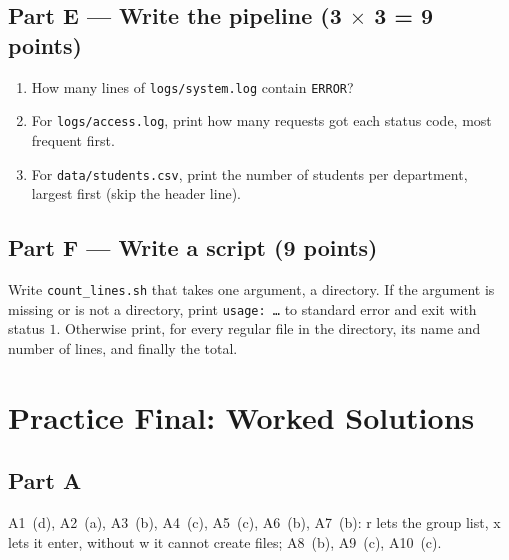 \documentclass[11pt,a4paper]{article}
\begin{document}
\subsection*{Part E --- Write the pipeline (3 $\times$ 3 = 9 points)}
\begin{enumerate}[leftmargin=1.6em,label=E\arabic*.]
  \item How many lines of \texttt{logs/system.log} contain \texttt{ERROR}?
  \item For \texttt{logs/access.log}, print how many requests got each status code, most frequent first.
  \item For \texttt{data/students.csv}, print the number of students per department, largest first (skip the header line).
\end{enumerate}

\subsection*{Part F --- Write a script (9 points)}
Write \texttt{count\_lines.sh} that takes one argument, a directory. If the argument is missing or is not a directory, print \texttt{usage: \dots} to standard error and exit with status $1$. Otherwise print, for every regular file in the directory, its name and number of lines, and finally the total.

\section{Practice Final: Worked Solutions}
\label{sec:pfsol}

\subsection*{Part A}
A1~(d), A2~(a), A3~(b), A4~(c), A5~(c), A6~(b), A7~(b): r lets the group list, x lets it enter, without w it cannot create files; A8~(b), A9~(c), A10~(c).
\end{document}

┄┄┄┄┄┄┄┄┄┄┄┄┄┄┄┄┄┄┄┄

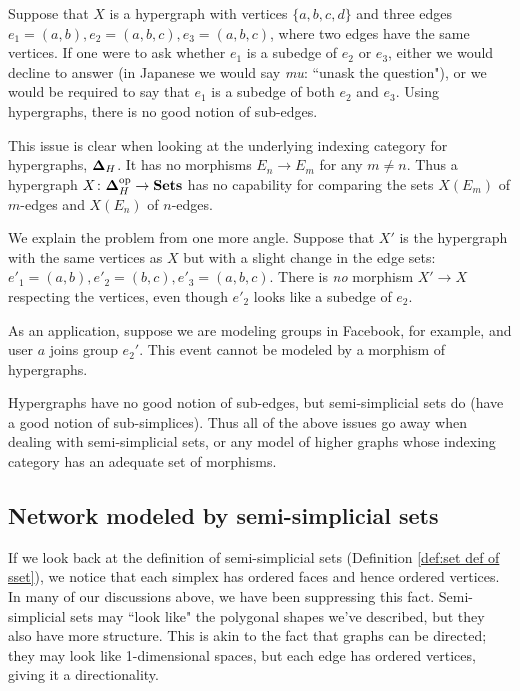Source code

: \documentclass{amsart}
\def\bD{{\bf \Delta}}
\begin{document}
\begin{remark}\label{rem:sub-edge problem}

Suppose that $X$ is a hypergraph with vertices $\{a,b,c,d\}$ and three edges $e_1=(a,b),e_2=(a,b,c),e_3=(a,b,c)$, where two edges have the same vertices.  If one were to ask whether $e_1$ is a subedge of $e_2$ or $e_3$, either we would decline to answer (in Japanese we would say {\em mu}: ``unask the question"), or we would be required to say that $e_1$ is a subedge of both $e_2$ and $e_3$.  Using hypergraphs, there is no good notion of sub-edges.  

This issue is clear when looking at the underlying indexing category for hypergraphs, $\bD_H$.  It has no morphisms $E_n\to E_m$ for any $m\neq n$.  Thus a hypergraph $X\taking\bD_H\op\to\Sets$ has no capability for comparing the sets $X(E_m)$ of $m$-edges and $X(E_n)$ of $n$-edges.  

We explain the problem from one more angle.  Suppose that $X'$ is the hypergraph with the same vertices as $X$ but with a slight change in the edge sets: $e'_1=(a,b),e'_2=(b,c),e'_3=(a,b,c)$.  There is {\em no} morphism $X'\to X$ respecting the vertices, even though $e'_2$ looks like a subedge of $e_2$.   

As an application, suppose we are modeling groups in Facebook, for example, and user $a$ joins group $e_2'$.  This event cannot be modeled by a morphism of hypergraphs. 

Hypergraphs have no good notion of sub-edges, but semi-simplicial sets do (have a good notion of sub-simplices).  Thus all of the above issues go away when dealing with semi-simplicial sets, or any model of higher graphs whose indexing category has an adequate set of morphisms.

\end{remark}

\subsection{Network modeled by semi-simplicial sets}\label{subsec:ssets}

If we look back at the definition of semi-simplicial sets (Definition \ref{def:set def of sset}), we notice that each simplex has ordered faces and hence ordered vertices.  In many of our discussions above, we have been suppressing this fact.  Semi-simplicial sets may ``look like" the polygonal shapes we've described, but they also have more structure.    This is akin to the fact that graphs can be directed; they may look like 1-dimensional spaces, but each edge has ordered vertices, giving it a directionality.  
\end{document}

┄┄┄┄┄┄┄┄┄┄┄┄┄┄┄┄┄┄┄┄

In the entries above, one line contains "Suppose that $X$" and another contains "We explain the". Reproduce exactly those two lines and the lines between them, nothing else.

Suppose that $X$ is a hypergraph with vertices $\{a,b,c,d\}$ and three edges $e_1=(a,b),e_2=(a,b,c),e_3=(a,b,c)$, where two edges have the same vertices.  If one were to ask whether $e_1$ is a subedge of $e_2$ or $e_3$, either we would decline to answer (in Japanese we would say {\em mu}: ``unask the question"), or we would be required to say that $e_1$ is a subedge of both $e_2$ and $e_3$.  Using hypergraphs, there is no good notion of sub-edges.  

This issue is clear when looking at the underlying indexing category for hypergraphs, $\bD_H$.  It has no morphisms $E_n\to E_m$ for any $m\neq n$.  Thus a hypergraph $X\taking\bD_H\op\to\Sets$ has no capability for comparing the sets $X(E_m)$ of $m$-edges and $X(E_n)$ of $n$-edges.  

We explain the problem from one more angle.  Suppose that $X'$ is the hypergraph with the same vertices as $X$ but with a slight change in the edge sets: $e'_1=(a,b),e'_2=(b,c),e'_3=(a,b,c)$.  There is {\em no} morphism $X'\to X$ respecting the vertices, even though $e'_2$ looks like a subedge of $e_2$.   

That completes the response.